Exercise prompt: Answer with the exact lines of the following material from the one containing "Terramate with code." through the one containing "## Why not YAML, JSON, etc", both end lines included.

Available records:
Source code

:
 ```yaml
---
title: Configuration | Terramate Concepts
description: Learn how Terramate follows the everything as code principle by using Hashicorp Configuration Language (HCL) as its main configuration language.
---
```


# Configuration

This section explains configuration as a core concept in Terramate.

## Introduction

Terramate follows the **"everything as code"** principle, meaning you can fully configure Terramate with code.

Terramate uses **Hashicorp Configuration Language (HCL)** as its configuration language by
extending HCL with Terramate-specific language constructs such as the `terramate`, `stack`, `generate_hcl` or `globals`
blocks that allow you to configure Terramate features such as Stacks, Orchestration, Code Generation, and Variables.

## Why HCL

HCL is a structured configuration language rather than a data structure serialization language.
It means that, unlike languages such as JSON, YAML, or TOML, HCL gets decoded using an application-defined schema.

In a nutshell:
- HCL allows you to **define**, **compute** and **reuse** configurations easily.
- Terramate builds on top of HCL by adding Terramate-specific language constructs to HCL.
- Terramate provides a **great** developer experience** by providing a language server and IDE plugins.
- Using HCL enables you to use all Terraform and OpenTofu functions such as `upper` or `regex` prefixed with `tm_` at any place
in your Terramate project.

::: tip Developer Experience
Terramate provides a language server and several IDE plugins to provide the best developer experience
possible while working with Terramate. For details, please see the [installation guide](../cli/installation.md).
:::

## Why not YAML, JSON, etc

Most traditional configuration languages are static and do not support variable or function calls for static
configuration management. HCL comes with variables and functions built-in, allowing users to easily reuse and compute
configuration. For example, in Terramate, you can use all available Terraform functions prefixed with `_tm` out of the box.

Problem solution:
Terramate follows the **"everything as code"** principle, meaning you can fully configure Terramate with code.

Terramate uses **Hashicorp Configuration Language (HCL)** as its configuration language by
extending HCL with Terramate-specific language constructs such as the `terramate`, `stack`, `generate_hcl` or `globals`
blocks that allow you to configure Terramate features such as Stacks, Orchestration, Code Generation, and Variables.

## Why HCL

HCL is a structured configuration language rather than a data structure serialization language.
It means that, unlike languages such as JSON, YAML, or TOML, HCL gets decoded using an application-defined schema.

In a nutshell:
- HCL allows you to **define**, **compute** and **reuse** configurations easily.
- Terramate builds on top of HCL by adding Terramate-specific language constructs to HCL.
- Terramate provides a **great** developer experience** by providing a language server and IDE plugins.
- Using HCL enables you to use all Terraform and OpenTofu functions such as `upper` or `regex` prefixed with `tm_` at any place
in your Terramate project.

::: tip Developer Experience
Terramate provides a language server and several IDE plugins to provide the best developer experience
possible while working with Terramate. For details, please see the [installation guide](../cli/installation.md).
:::

## Why not YAML, JSON, etc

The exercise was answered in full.